Un deuxième point gravite autour d’un enjeu auquel je suis particulièrement sensible, celui de la création de valeur. On assiste à de nouvelles formes de co-création de valeur. Avec la participation des consommateurs naturellement, mais plus largement de toutes les parties prenantes d’un éco-système. Sur les sujets qui sont les nôtres, cela comprend les fournisseurs, les distributeurs, les ONG, les pouvoirs publics, etc. Nous ne sommes sans doute encore qu’aux prémisses de ce phénomène, qui pose plein de questions comme celle de savoir comment redistribuer cette valeur co-crée ! Je crois qu’il y a là un véritable enjeu pour les gens d’études, qui auraient tout intérêt à mon sens à s’approprier ces modes de fonctionnement, à savoir les animer et les piloter.

Une dernière question enfin : quelle est votre vision de MRNews, et quelles sont éventuellement vos suggestions quant aux évolutions possibles ?

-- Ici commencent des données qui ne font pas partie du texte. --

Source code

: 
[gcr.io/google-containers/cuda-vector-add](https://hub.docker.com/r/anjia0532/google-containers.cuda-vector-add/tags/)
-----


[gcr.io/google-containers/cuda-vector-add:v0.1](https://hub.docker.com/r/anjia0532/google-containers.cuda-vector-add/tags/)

Ce n’est pas de la flagornerie mais j’ai le sentiment que c’est une belle réussite, c’est devenu le hub des études. Dans un contexte où, en tant qu’annonceur, il nous est impossible de rencontrer tout le monde, c’est un support qui permet d’accéder rapidement à un large spectre d’informations et de réflexions. C’est une vraie vitrine de l’innovation dans le domaine de la recherche marketing. Cela permet bien sûr de découvrir des acteurs, mais aussi d’entendre des nouveaux points de vue y compris de personnes que l’on connaît déjà. J’ai été très intéressé par exemple par les propos récents de Luc Milbergue sur l’enjeu du taux d’échec des innovations et la façon d’avancer sur ce sujet. Ou bien encore par la vision que fait partager Mary le Gardeur sur les évolutions des compétences dans notre univers. Ce ne sont que des exemples bien sûr. En termes d’évolution, peut-être serait-il intéressant de faire en sorte que le contenu soit émis et partagé librement par un grand nombre d’acteurs, peut-être sous la forme d’un forum, mais j’imagine que ce n’est pas si facile à mettre en œuvre !


 POUR ACTION 

• Echanger avec l’interviewé(e) : @ Laurent Butery


 COMMENTAIRE(S) 

Catherine : Très intéressante interview et beau parcours ! J’ai particulièrement apprécié la partie où Laurent Butery parle de sa vision de la fonction études, « contre-pouvoir légitime et utile pour l’entreprise ». Et aussi son sentiment que l’on assiste en marketing à une « simplification des débats et des idées ».